Hence why, in a 2011 paper published in the International Journal of Environmental Research and Public Health, Dr. Marilyn Freimuth, Ph.D., and colleagues warn “clinicians who specialize in substance-related disorders and behavioral addictions… to be attuned to exercise addiction” – especially, she adds, “given its co-occurrence with substance use disorders and other behavioral addictions such as sex, work, and buying/shopping.”
A Silver Lining?
Some psychologists argue that substitute addictions are an inevitable outcome along the road to recovery – and that rather than being feared, they should be accepted as part of the recoverer’s process of achieving a more balanced, moderate way of life.

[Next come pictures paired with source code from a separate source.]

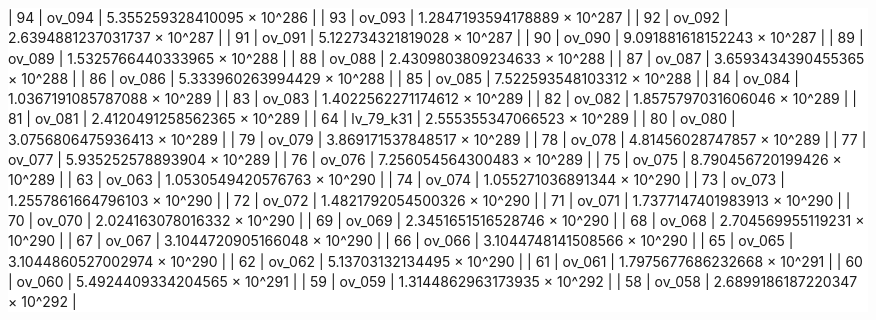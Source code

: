 | 94 | ov_094 | 5.355259328410095 × 10^286 |
| 93 | ov_093 | 1.2847193594178889 × 10^287 |
| 92 | ov_092 | 2.6394881237031737 × 10^287 |
| 91 | ov_091 | 5.122734321819028 × 10^287 |
| 90 | ov_090 | 9.091881618152243 × 10^287 |
| 89 | ov_089 | 1.5325766440333965 × 10^288 |
| 88 | ov_088 | 2.4309803809234633 × 10^288 |
| 87 | ov_087 | 3.6593434390455365 × 10^288 |
| 86 | ov_086 | 5.333960263994429 × 10^288 |
| 85 | ov_085 | 7.522593548103312 × 10^288 |
| 84 | ov_084 | 1.0367191085787088 × 10^289 |
| 83 | ov_083 | 1.4022562271174612 × 10^289 |
| 82 | ov_082 | 1.8575797031606046 × 10^289 |
| 81 | ov_081 | 2.4120491258562365 × 10^289 |
| 64 | lv_79_k31 | 2.555355347066523 × 10^289 |
| 80 | ov_080 | 3.0756806475936413 × 10^289 |
| 79 | ov_079 | 3.869171537848517 × 10^289 |
| 78 | ov_078 | 4.81456028747857 × 10^289 |
| 77 | ov_077 | 5.935252578893904 × 10^289 |
| 76 | ov_076 | 7.256054564300483 × 10^289 |
| 75 | ov_075 | 8.790456720199426 × 10^289 |
| 63 | ov_063 | 1.0530549420576763 × 10^290 |
| 74 | ov_074 | 1.055271036891344 × 10^290 |
| 73 | ov_073 | 1.2557861664796103 × 10^290 |
| 72 | ov_072 | 1.4821792054500326 × 10^290 |
| 71 | ov_071 | 1.7377147401983913 × 10^290 |
| 70 | ov_070 | 2.024163078016332 × 10^290 |
| 69 | ov_069 | 2.3451651516528746 × 10^290 |
| 68 | ov_068 | 2.704569955119231 × 10^290 |
| 67 | ov_067 | 3.1044720905166048 × 10^290 |
| 66 | ov_066 | 3.1044748141508566 × 10^290 |
| 65 | ov_065 | 3.1044860527002974 × 10^290 |
| 62 | ov_062 | 5.13703132134495 × 10^290 |
| 61 | ov_061 | 1.7975677686232668 × 10^291 |
| 60 | ov_060 | 5.4924409334204565 × 10^291 |
| 59 | ov_059 | 1.3144862963173935 × 10^292 |
| 58 | ov_058 | 2.6899186187220347 × 10^292 |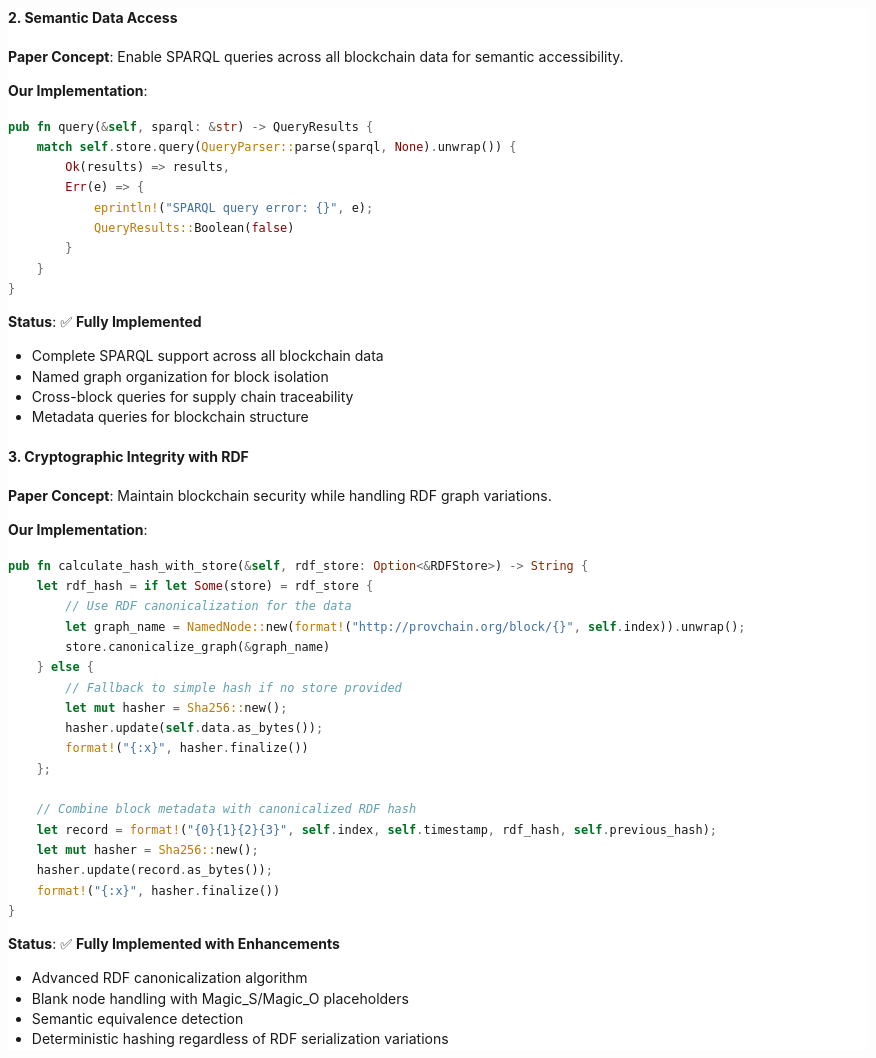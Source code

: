 #### 2. Semantic Data Access
**Paper Concept**: Enable SPARQL queries across all blockchain data for semantic accessibility.

**Our Implementation**:
```rust
pub fn query(&self, sparql: &str) -> QueryResults {
    match self.store.query(QueryParser::parse(sparql, None).unwrap()) {
        Ok(results) => results,
        Err(e) => {
            eprintln!("SPARQL query error: {}", e);
            QueryResults::Boolean(false)
        }
    }
}
```

**Status**: ✅ **Fully Implemented**
- Complete SPARQL support across all blockchain data
- Named graph organization for block isolation
- Cross-block queries for supply chain traceability
- Metadata queries for blockchain structure

#### 3. Cryptographic Integrity with RDF
**Paper Concept**: Maintain blockchain security while handling RDF graph variations.

**Our Implementation**:
```rust
pub fn calculate_hash_with_store(&self, rdf_store: Option<&RDFStore>) -> String {
    let rdf_hash = if let Some(store) = rdf_store {
        // Use RDF canonicalization for the data
        let graph_name = NamedNode::new(format!("http://provchain.org/block/{}", self.index)).unwrap();
        store.canonicalize_graph(&graph_name)
    } else {
        // Fallback to simple hash if no store provided
        let mut hasher = Sha256::new();
        hasher.update(self.data.as_bytes());
        format!("{:x}", hasher.finalize())
    };

    // Combine block metadata with canonicalized RDF hash
    let record = format!("{0}{1}{2}{3}", self.index, self.timestamp, rdf_hash, self.previous_hash);
    let mut hasher = Sha256::new();
    hasher.update(record.as_bytes());
    format!("{:x}", hasher.finalize())
}
```

**Status**: ✅ **Fully Implemented with Enhancements**
- Advanced RDF canonicalization algorithm
- Blank node handling with Magic_S/Magic_O placeholders
- Semantic equivalence detection
- Deterministic hashing regardless of RDF serialization variations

As Sussman writes, “Even though engaging in a substitute addiction allows the addictive pathway to remain functional, this substitute may, over time, permit a ‘weakening’ of the original (hopefully worse) addiction. The substitute addiction also may then be eliminated or channeled into a healthy and moderate level of behavior (Horvath, 2006) that could not be reached with the more intense/harmful addiction.”
What to Do About It?
Irrespective of your stance on whether substitute addictions are good or bad, the most helpful things you can do if you’re concerned you might be against one is to be mindful of what going overboard looks like and ally yourself with friends and family members who can model what a healthy amount of a particular behavior actually looks like.

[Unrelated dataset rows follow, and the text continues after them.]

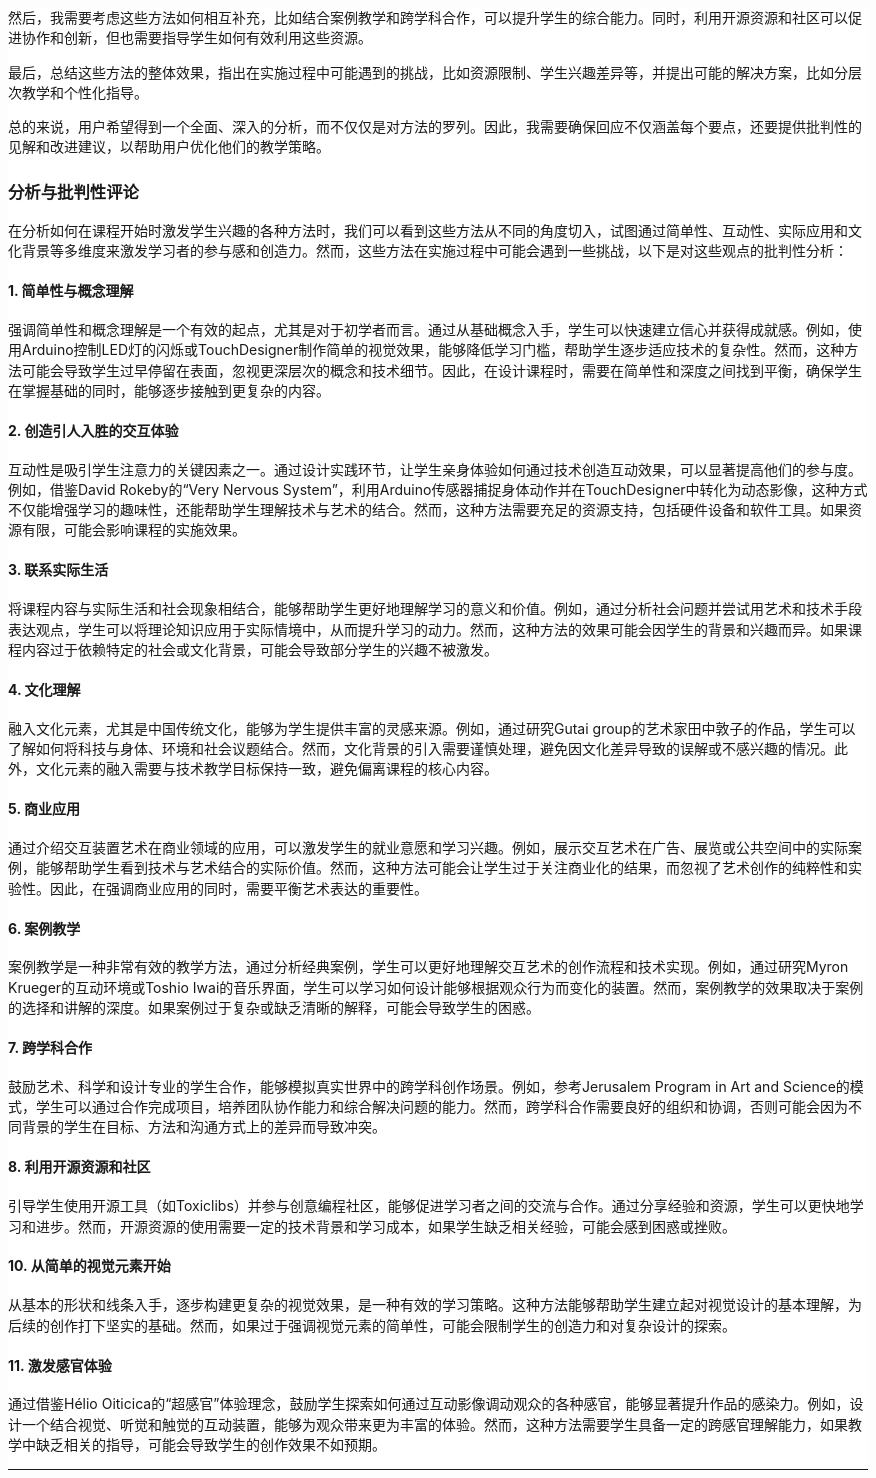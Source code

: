 然后，我需要考虑这些方法如何相互补充，比如结合案例教学和跨学科合作，可以提升学生的综合能力。同时，利用开源资源和社区可以促进协作和创新，但也需要指导学生如何有效利用这些资源。

最后，总结这些方法的整体效果，指出在实施过程中可能遇到的挑战，比如资源限制、学生兴趣差异等，并提出可能的解决方案，比如分层次教学和个性化指导。

总的来说，用户希望得到一个全面、深入的分析，而不仅仅是对方法的罗列。因此，我需要确保回应不仅涵盖每个要点，还要提供批判性的见解和改进建议，以帮助用户优化他们的教学策略。
</think>

### 分析与批判性评论

在分析如何在课程开始时激发学生兴趣的各种方法时，我们可以看到这些方法从不同的角度切入，试图通过简单性、互动性、实际应用和文化背景等多维度来激发学习者的参与感和创造力。然而，这些方法在实施过程中可能会遇到一些挑战，以下是对这些观点的批判性分析：

#### 1. **简单性与概念理解**
强调简单性和概念理解是一个有效的起点，尤其是对于初学者而言。通过从基础概念入手，学生可以快速建立信心并获得成就感。例如，使用Arduino控制LED灯的闪烁或TouchDesigner制作简单的视觉效果，能够降低学习门槛，帮助学生逐步适应技术的复杂性。然而，这种方法可能会导致学生过早停留在表面，忽视更深层次的概念和技术细节。因此，在设计课程时，需要在简单性和深度之间找到平衡，确保学生在掌握基础的同时，能够逐步接触到更复杂的内容。

#### 2. **创造引人入胜的交互体验**
互动性是吸引学生注意力的关键因素之一。通过设计实践环节，让学生亲身体验如何通过技术创造互动效果，可以显著提高他们的参与度。例如，借鉴David Rokeby的“Very Nervous System”，利用Arduino传感器捕捉身体动作并在TouchDesigner中转化为动态影像，这种方式不仅能增强学习的趣味性，还能帮助学生理解技术与艺术的结合。然而，这种方法需要充足的资源支持，包括硬件设备和软件工具。如果资源有限，可能会影响课程的实施效果。

#### 3. **联系实际生活**
将课程内容与实际生活和社会现象相结合，能够帮助学生更好地理解学习的意义和价值。例如，通过分析社会问题并尝试用艺术和技术手段表达观点，学生可以将理论知识应用于实际情境中，从而提升学习的动力。然而，这种方法的效果可能会因学生的背景和兴趣而异。如果课程内容过于依赖特定的社会或文化背景，可能会导致部分学生的兴趣不被激发。

#### 4. **文化理解**
融入文化元素，尤其是中国传统文化，能够为学生提供丰富的灵感来源。例如，通过研究Gutai group的艺术家田中敦子的作品，学生可以了解如何将科技与身体、环境和社会议题结合。然而，文化背景的引入需要谨慎处理，避免因文化差异导致的误解或不感兴趣的情况。此外，文化元素的融入需要与技术教学目标保持一致，避免偏离课程的核心内容。

#### 5. **商业应用**
通过介绍交互装置艺术在商业领域的应用，可以激发学生的就业意愿和学习兴趣。例如，展示交互艺术在广告、展览或公共空间中的实际案例，能够帮助学生看到技术与艺术结合的实际价值。然而，这种方法可能会让学生过于关注商业化的结果，而忽视了艺术创作的纯粹性和实验性。因此，在强调商业应用的同时，需要平衡艺术表达的重要性。

#### 6. **案例教学**
案例教学是一种非常有效的教学方法，通过分析经典案例，学生可以更好地理解交互艺术的创作流程和技术实现。例如，通过研究Myron Krueger的互动环境或Toshio Iwai的音乐界面，学生可以学习如何设计能够根据观众行为而变化的装置。然而，案例教学的效果取决于案例的选择和讲解的深度。如果案例过于复杂或缺乏清晰的解释，可能会导致学生的困惑。

#### 7. **跨学科合作**
鼓励艺术、科学和设计专业的学生合作，能够模拟真实世界中的跨学科创作场景。例如，参考Jerusalem Program in Art and Science的模式，学生可以通过合作完成项目，培养团队协作能力和综合解决问题的能力。然而，跨学科合作需要良好的组织和协调，否则可能会因为不同背景的学生在目标、方法和沟通方式上的差异而导致冲突。

#### 8. **利用开源资源和社区**
引导学生使用开源工具（如Toxiclibs）并参与创意编程社区，能够促进学习者之间的交流与合作。通过分享经验和资源，学生可以更快地学习和进步。然而，开源资源的使用需要一定的技术背景和学习成本，如果学生缺乏相关经验，可能会感到困惑或挫败。

#### 10. **从简单的视觉元素开始**
从基本的形状和线条入手，逐步构建更复杂的视觉效果，是一种有效的学习策略。这种方法能够帮助学生建立起对视觉设计的基本理解，为后续的创作打下坚实的基础。然而，如果过于强调视觉元素的简单性，可能会限制学生的创造力和对复杂设计的探索。

#### 11. **激发感官体验**
通过借鉴Hélio Oiticica的“超感官”体验理念，鼓励学生探索如何通过互动影像调动观众的各种感官，能够显著提升作品的感染力。例如，设计一个结合视觉、听觉和触觉的互动装置，能够为观众带来更为丰富的体验。然而，这种方法需要学生具备一定的跨感官理解能力，如果教学中缺乏相关的指导，可能会导致学生的创作效果不如预期。

---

It can also be helpful to undergo cognitive behavioral therapy (CBT), which has been proven to effectively treat addiction or dialectical behavior therapy (DBT) in the event an underlying personality pathology is at play.
Equally important is to, especially during the early stages of recovery, limit one’s exposure to situations in which excessive, compulsive, or otherwise self-destructive behavior will be encouraged. For example, people with a history of addiction may want to limit time spent shopping, gambling, or exercising to the point of exhaustion, as well as avoid stocking their cupboards with junk food (since overeating is very common following the cessation of addictive substances and binge eating has been found to be more common among individuals with a history of substance abuse and behavioral disorders).
Self-forgiveness is also critical to ensuring that shame doesn’t perpetuate or give rise to a new addiction. All of us, addicts or not, go overboard sometimes. It is our awareness of this fact and our ability to pause and reign ourselves in that ensures our emotional and physical survival.